Better growth in the rest of world will draw funds out of Dollars and into myriad other currencies as the world catches up with the US post-crisis recovery and investors scramble to get a piece of the action.
Another major theme to play a part in Dollar weakness is subdued inflation in the US. It may seem counterintuitive but in today's world traders are waiting for inflation, which erodes the value of a currency, because higher inflation will also lead to higher interest rates.
Higher interest rates attract capital from speculators and foreign investors, both of which lift the currency concerned, thus in a roundabout way higher inflation strengthens currencies.
In the US, inflation has remained subdued below the Federal Reserve’s target, despite a broad strengthening of the economy, and analysts are betting this trend will extend into 2018.
The view is neatly summed up by Georgette Boele, a strategist at Credit Agricole, who wrote in a recent note that subdued inflation is "preventing a sustained medium-term uptrend in the Dollar.”
Above: Pound Sterling Live compilation of forecasts
Sterling To Exit the Ashes
The Pound overall is seen as having the potential to rise in 2018. Most analysts have flagged how undervalued it is compared to their valuation models, metrics, and historical averages.
Kit Juckes, Societe Generale’s chief foreign exchange strategist, says Sterling will spend 2018 "bumping along the bottom," unable to rise because of poor economic data but already so undervalued it "cannot get any cheaper than it already is."
Credit Agricole says downside is "limited" due to the already heavy weight of a Brexit premium, which has had as damaging an effect on the exchange rate as it could even in the worst case scenario of a move to a World Trade Organization trading relationship with the EU.
Consensus - and this is among those who are normally more pessimistic on the Pound - seems to be that the only way is up for Sterling in 2018.
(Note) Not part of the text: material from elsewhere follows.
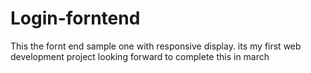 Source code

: # Login-forntend
This the fornt end sample one  with responsive display.
its my first web development project looking forward to complete this in march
The more optimistic bunch have also gone as far as to suggest Brexit risks will probably ease in 2018, saying politicians will want to avoid a “cliff-edge” Brexit that they say might have potentially catastrophic economic consequences.
As a result, concessions in order to achieve an exit deal are more likely than not, even if at the eleventh hour.
UBS stands out as the only major bank with a negative view of Sterling in 2018, with its analysis forecasting that a "decelerating economy compounds uncertainty around Brexit" in the year ahead.
The Importance of 'Return'
The return an investor gets above the rate of inflation is a major consideration in currency valuations, according to one school of thought and it features heavily in the forecasts by Morgan Stanley and ABN Amro.
The return above inflation is called the "real yield" in bond market parlance and there is often a very tight correlation between the 'real yield' return and currency returns.
The graph below provided by ABN Amro shows how tight the relationship is:
US real yields are forecast to remain either neutral (ABN Amro) or "limited" in the case of Morgan Stanley, because these banks forecast that US inflation will actually rise next year and that this will erode the additional return over inflation offered by US bonds.
In contrast, UK real yields are expected to rise as UK inflation falls as the referendum fall in the Pound falls out of the prior year comparison period and due to the delayed impact of a stronger Pound against the Dollar in 2017. Sterling has risen by 8.5% versus the greenback this year, although it is still 9.4% below its pre-referendum level.
Next year’s flow of funds is likely to favour the Pound, therefore, leading to a rise in GBP/USD.